Integrated firms dominated the industry until the 1960s. This segment was dominated by powerhouse companies such as U.S. Steel and Bethlehem Steel, which mainly competed in the flat sheet segment, which accounted for nearly half of U.S. shipments in 1986. The buying criteria for customers of these firms revolved around price, quality, and dependability (both structure and strength). Integrated firms’ mills were located primarily in the upper-Midwest and Pennsylvania, and prided themselves on staying ahead of the curve in technological prowess, at least through the 1950s. A subsequent decline in performance was actually caused by a failure to keep up technologically, as well as low price and high quality imports. These developments paved the way for the development of minimills. Minimills used electric furnaces to melt scrap into steel, took advantage of improvements in casting technologies, and were thus able to reduce the capital cost per ton of capacity.

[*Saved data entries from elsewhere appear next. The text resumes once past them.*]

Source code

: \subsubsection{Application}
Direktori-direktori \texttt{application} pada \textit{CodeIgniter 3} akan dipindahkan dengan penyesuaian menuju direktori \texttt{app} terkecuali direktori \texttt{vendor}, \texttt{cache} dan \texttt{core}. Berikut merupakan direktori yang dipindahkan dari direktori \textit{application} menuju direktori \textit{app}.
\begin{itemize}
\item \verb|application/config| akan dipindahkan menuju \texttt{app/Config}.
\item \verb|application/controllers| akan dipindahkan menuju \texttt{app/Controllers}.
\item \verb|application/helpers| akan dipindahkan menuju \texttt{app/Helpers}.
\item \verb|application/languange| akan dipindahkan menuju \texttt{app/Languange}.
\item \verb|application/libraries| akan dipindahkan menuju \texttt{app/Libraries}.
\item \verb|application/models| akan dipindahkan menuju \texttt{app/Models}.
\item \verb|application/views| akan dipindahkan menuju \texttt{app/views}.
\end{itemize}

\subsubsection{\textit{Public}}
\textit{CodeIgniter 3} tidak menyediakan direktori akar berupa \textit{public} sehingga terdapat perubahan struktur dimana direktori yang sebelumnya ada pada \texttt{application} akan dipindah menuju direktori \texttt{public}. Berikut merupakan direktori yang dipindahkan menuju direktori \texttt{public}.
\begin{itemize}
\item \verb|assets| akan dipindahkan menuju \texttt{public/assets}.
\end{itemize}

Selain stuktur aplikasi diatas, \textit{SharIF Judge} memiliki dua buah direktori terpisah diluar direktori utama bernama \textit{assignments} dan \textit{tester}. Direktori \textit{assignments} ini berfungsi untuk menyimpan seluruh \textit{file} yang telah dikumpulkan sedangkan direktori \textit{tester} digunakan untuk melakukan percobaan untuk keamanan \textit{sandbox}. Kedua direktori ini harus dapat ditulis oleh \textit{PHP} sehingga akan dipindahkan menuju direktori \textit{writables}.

Minimills, by pursuing regional strategies of being located within 200-300 miles of their target markets, were able to reduce operational costs through inexpensive electricity, as well as less expensive labor. Also, because of a narrower product line (which decreased the amount of time spent on manufacturing), minimills began to steal market share from integrated firms. Because of increasing prowess in the manufacturing of low-end bars, wire rods, and small structural shapes, minimills claimed sole manufacturing power over those products; however, they were still shut out of flat-rolled products, which were the specialty of integrated firms.

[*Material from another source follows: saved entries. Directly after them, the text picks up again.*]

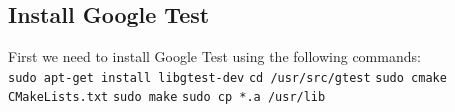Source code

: \documentclass[10pt]{article}
\begin{document}
\subsection{Install Google Test}
First we need to install Google Test using the following commands:\\
\texttt{sudo apt-get install libgtest-dev}
\newline
\texttt{cd /usr/src/gtest}
\newline
\texttt{sudo cmake CMakeLists.txt}
\newline
\texttt{sudo make}
\newline
\texttt{sudo cp *.a /usr/lib}
\end{document}
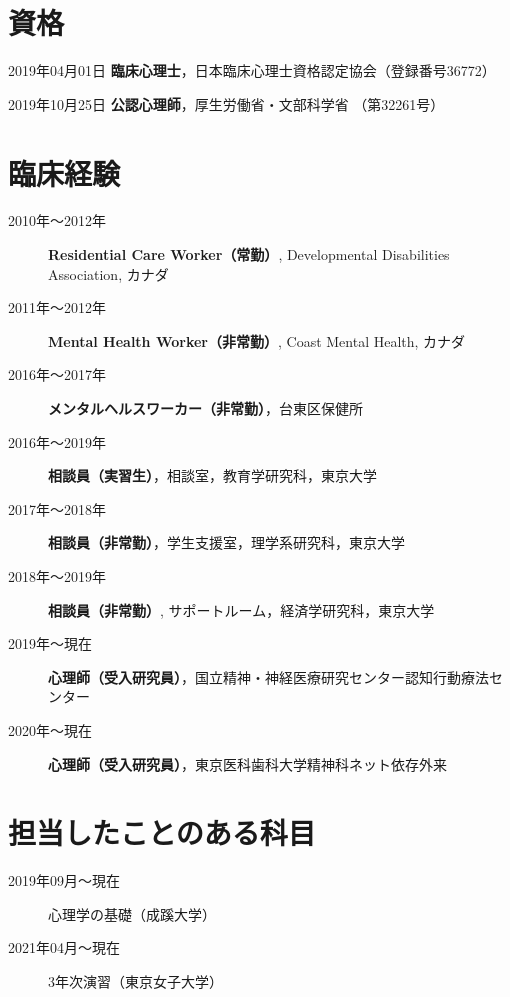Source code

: \documentclass{article}
\begin{document}
\section{資格}
\begin{description}
	\item 2019年04月01日 \textbf{臨床心理士}，日本臨床心理士資格認定協会（登録番号36772）
	\item 2019年10月25日 \textbf{公認心理師}，厚生労働省・文部科学省 （第32261号）
\end{description}

\section{臨床経験}
	\begin{description}
	\item [2010年〜2012年] \textbf{Residential Care Worker（常勤）}, Developmental Disabilities Association, カナダ
	\item [2011年〜2012年] \textbf{Mental Health Worker（非常勤）}, Coast Mental Health, カナダ
	\item [2016年〜2017年] \textbf{メンタルヘルスワーカー（非常勤）}，台東区保健所
	\item [2016年〜2019年] \textbf{相談員（実習生）}，相談室，教育学研究科，東京大学
	\item [2017年〜2018年] \textbf{相談員（非常勤）}，学生支援室，理学系研究科，東京大学
	\item [2018年〜2019年] \textbf{相談員（非常勤）}, サポートルーム，経済学研究科，東京大学
	\item [2019年〜現在] \textbf{心理師（受入研究員）}，国立精神・神経医療研究センター認知行動療法センター
	\item [2020年〜現在] \textbf{心理師（受入研究員）}，東京医科歯科大学精神科ネット依存外来
	\end{description}

\section{担当したことのある科目}
\begin{description}
	\item [2019年09月～現在]	心理学の基礎（成蹊大学）
	\item [2021年04月〜現在] 3年次演習（東京女子大学）
\end{description}
\end{document}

The Nucor that existed in 1986 came from a Ken Iverson’s (CEO) $6 million gamble on the building of a minimill in Darlington, South Carolina in the late 1960s. After Iverson was handed the reigns, he focused much of the company’s then diverse efforts on the manufacturing of steel components. By 1986, Nucor solely competed in steel, and Iverson was named “Best CEO in the Steel Industry.” Iverson was a firm believer in the least levels of management possible to conduct business. Thus, Nucor maintained five levels of hierarchy, whereas most competitors has around twelve; it also empowered its lower level employees by decentralizing all decisions besides major capital expenditures, hiring/firing, and plant organization.

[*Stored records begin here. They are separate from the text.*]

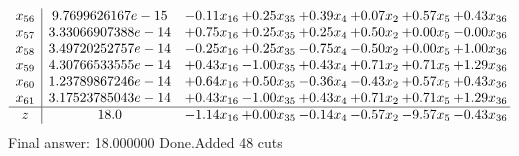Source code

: \documentclass[8pt]{article}
\begin{document}
\[\begin{array}{c| c c@{\hskip 2pt} c@{\hskip 2pt} c@{\hskip 2pt} c@{\hskip 2pt} c@{\hskip 2pt} c@{\hskip 2pt} }
 x_{56}   &  9.7699626167e-15 & -0.11 x_{16} & +  0.25 x_{35} & +  0.39 x_{4} & +  0.07 x_{2} & +  0.57 x_{5} & +  0.43 x_{36}\\
 x_{57}   &  3.33066907388e-14 & +  0.75 x_{16} & +  0.25 x_{35} & +  0.25 x_{4} & +  0.50 x_{2} & +  0.00 x_{5} & -0.00 x_{36}\\
 x_{58}   &  3.49720252757e-14 & -0.25 x_{16} & +  0.25 x_{35} & -0.75 x_{4} & -0.50 x_{2} & +  0.00 x_{5} & +  1.00 x_{36}\\
 x_{59}   &  4.30766533555e-14 & +  0.43 x_{16} & -1.00 x_{35} & +  0.43 x_{4} & +  0.71 x_{2} & +  0.71 x_{5} & +  1.29 x_{36}\\
 x_{60}   &  1.23789867246e-14 & +  0.64 x_{16} & +  0.50 x_{35} & -0.36 x_{4} & -0.43 x_{2} & +  0.57 x_{5} & +  0.43 x_{36}\\
 x_{61}   &  3.17523785043e-14 & +  0.43 x_{16} & -1.00 x_{35} & +  0.43 x_{4} & +  0.71 x_{2} & +  0.71 x_{5} & +  1.29 x_{36}\\
\hline
z    &  18.0 & -1.14 x_{16} & +  0.00 x_{35} & -0.14 x_{4} & -0.57 x_{2} & -9.57 x_{5} & -0.43 x_{36}\\
\end{array}\]
 Final answer: 18.000000 
Done.Added 48 cuts 
\end{document}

In addition, Nucor also implemented well-paying performance incentives, as well as made many efforts to get rid of noticeable differences in status amongst its employees. For blue-collar workers, Nucor was an enviable environment in which to work; employee turnover ranged from 1-5%/year (compared to 5-10%/year in the industry as a whole). The organizational structure and performance-based incentives provided Nucor with an advantage over its competition by reducing unnecessary levels of management, reducing employee turnover, and encouraging employee performance.
Nucor had a strong history of adopting the latest technology in the steel market and rather than have a separate R&D division, the company used the launch of new plants and new items from suppliers as a means to develop new processes and products. Operations were key to Nucor’s success, including both the production process and the order, shipping, and payment operations that allowed customers to order lower quantities and keep less in inventory.